Aphrodite was the Greek goddess of love and beauty who was also meant to be the most beautiful woman not only of all Greece but in the entire world. When the Titan Uranus was killed by his son Cronus (aka Saturn, god of Time) the generative part of his corpse fell into the sea and transformed into Aphrodite who was born as a pregnant woman.
After she gave birth to Eros, Aphrodite also gave birth to Anteros (god of family love), Porthos (god of wishing to find love) and Himeros (god of lust). The blacksmith Hephaestus, Eros’s adoptive father, made Eros a magic bow with gold arrows and lead arrows. The gold tips would cause people to fall in love and the lead tips would cause someone to run away from another. Eros also had wings which gave him the ability of invisible flight.

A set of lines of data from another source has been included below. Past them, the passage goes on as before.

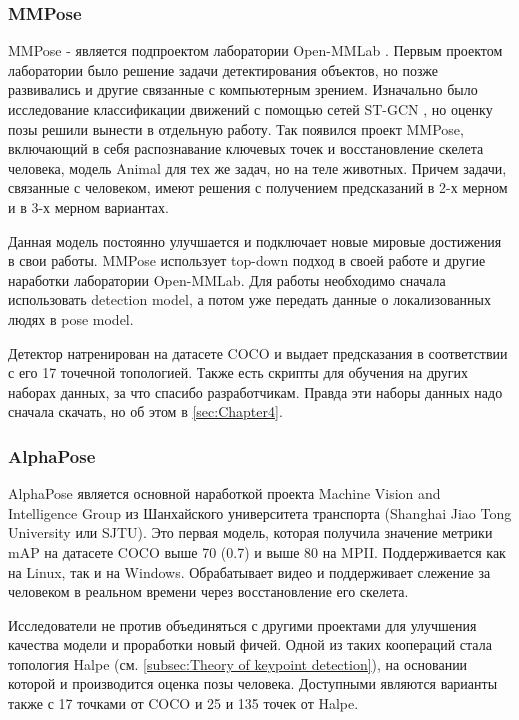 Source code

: \subsubsection{MMPose}
\label{subsubsec:mmpose_desc}

MMPose - является подпроектом лаборатории Open-MMLab \cite{mmpose2020}. Первым проектом лаборатории было решение задачи детектирования объектов, но позже развивались и другие связанные с компьютерным зрением. Изначально было исследование классификации движений с помощью сетей ST-GCN \cite{STGCN}, но оценку позы решили вынести в отдельную работу. Так появился проект MMPose, включающий в себя распознавание ключевых точек и восстановление скелета человека, модель Animal для тех же задач, но на теле животных. Причем задачи, связанные с человеком, имеют решения с получением предсказаний в 2-х мерном и в 3-х мерном вариантах.

Данная модель постоянно улучшается и подключает новые мировые достижения в свои работы. MMPose использует top-down подход в своей работе и другие наработки лаборатории Open-MMLab. Для работы необходимо сначала использовать detection model, а потом уже передать данные о локализованных людях в pose model.

Детектор натренирован на датасете COCO и выдает предсказания в соответствии с его 17 точечной топологией. Также есть скрипты для обучения на других наборах данных, за что спасибо разработчикам. Правда эти наборы данных надо сначала скачать, но об этом в \autoref{sec:Chapter4}.



\subsubsection{AlphaPose}
\label{subsubsec:alphapose_desc}

AlphaPose является основной наработкой проекта Machine Vision and Intelligence Group из Шанхайского университета транспорта (Shanghai Jiao Tong University или SJTU). Это первая модель, которая получила значение метрики mAP на датасете COCO выше 70 (0.7) и выше 80 на MPII. Поддерживается как на Linux, так и на Windows. Обрабатывает видео и поддерживает слежение за человеком в реальном времени через восстановление его скелета.

Исследователи не против объединяться с другими проектами для улучшения качества модели и проработки новый фичей. Одной из таких коопераций стала топология Halpe (см. \autoref{subsec:Theory of keypoint detection}), на основании которой и производится оценка позы человека. Доступными являются варианты также с 17 точками от COCO и 25 и 135 точек от Halpe.

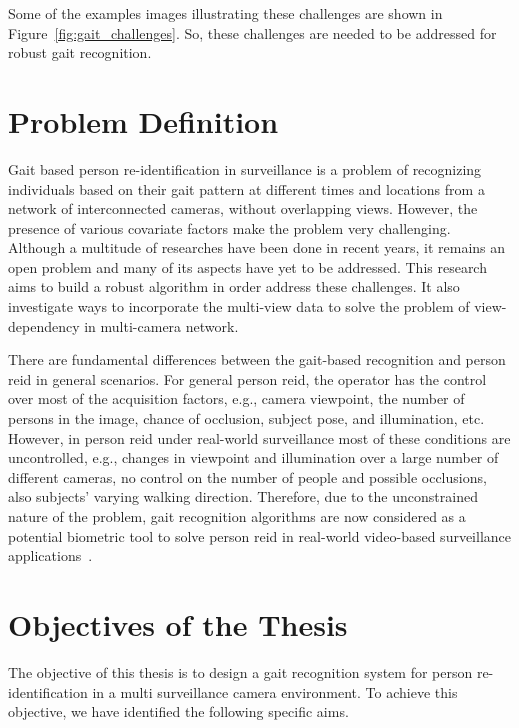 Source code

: Some of the examples images illustrating these challenges are shown in Figure~\ref{fig:gait_challenges}. So, these challenges are needed to be addressed for robust gait recognition.



\section{Problem Definition}
Gait based person re-identification in surveillance is a problem of recognizing individuals based on their gait pattern at different times and locations from a network of interconnected cameras, without overlapping views. However, the presence of various covariate factors make the problem very challenging. Although a multitude of researches have been done in recent years, it remains an open problem and many of its aspects have yet to be addressed. This research aims to 
build a robust algorithm in order address these challenges. It also investigate ways to incorporate the multi-view data to solve the problem of view-dependency in multi-camera network.

There are fundamental differences between the gait-based recognition and person \gls{reid} in general scenarios. For general person \gls{reid}, the operator has the control over most of the acquisition factors, e.g., camera viewpoint, the number of persons in the image, chance of occlusion, subject pose, and illumination, etc. However, in person \gls{reid} under real-world surveillance most of these conditions are uncontrolled, e.g., changes in viewpoint and illumination over a large number of different cameras, no control on the number of people and possible occlusions, also subjects’ varying walking direction. Therefore, due to the unconstrained nature of the problem, gait recognition algorithms are now considered as a potential biometric tool to solve person \gls{reid} in real-world video-based surveillance applications~\cite{Lee_14}.




\section{Objectives of the Thesis}
The objective of this thesis is to design a gait recognition system for person re-identification in a multi surveillance camera environment. To achieve this objective, we have identified the following specific aims.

At first Eros was mischievous and used his abilities mostly for fun or his own amusement. Yet he ended up taking his job more seriously once he began to suffer from true love. Eros was initially forbidden by Zeus (god of the sky and ruler of Mount Olympus) to ever fall in love since Eros is the god of love himself. However, the mortal woman Psyche changed all that. Psyche was so beautiful that everyone in her father’s kingdom began comparing her to Aphrodite. Some even began to worship her as the most beautiful woman in Greece which brought great anger and jealously to Aphrodite, who sent her son Eros to make Psyche fall in love with a cruel and ugly person who would beat her and ruin her face.
But instead of following his mother’s plan, Eros fell in love with Psyche at first sight and placed a spell on her so no other man would fall for her. According to one version of the legend, Psyche grew lonely after all her sisters married, causing her to ask the Oracle for help. She was given instructions to climb to the top of a mountain where she would find a lovely mansion where she would find a husband and live happily with him as long as she never tried to figure out his true identity. The mystery husband, who only visited at night, was secretly Eros.
One night, Psyche sneaked a peak at him while he was asleep. She was so shocked by the beauty of his divine form, she accidentally burned him with oil from her lamp, which caused Eros to fly away. Miserable, she searched everywhere for him and asked the Gods for their help. Ultimately she had to serve and earn the forgiveness of an angry Aphrodite to win her husband back from the vengeful goddess. Aphrodite gave her a series of dangerous tasks to complete and during the final one Psyche fell into an eternal sleep.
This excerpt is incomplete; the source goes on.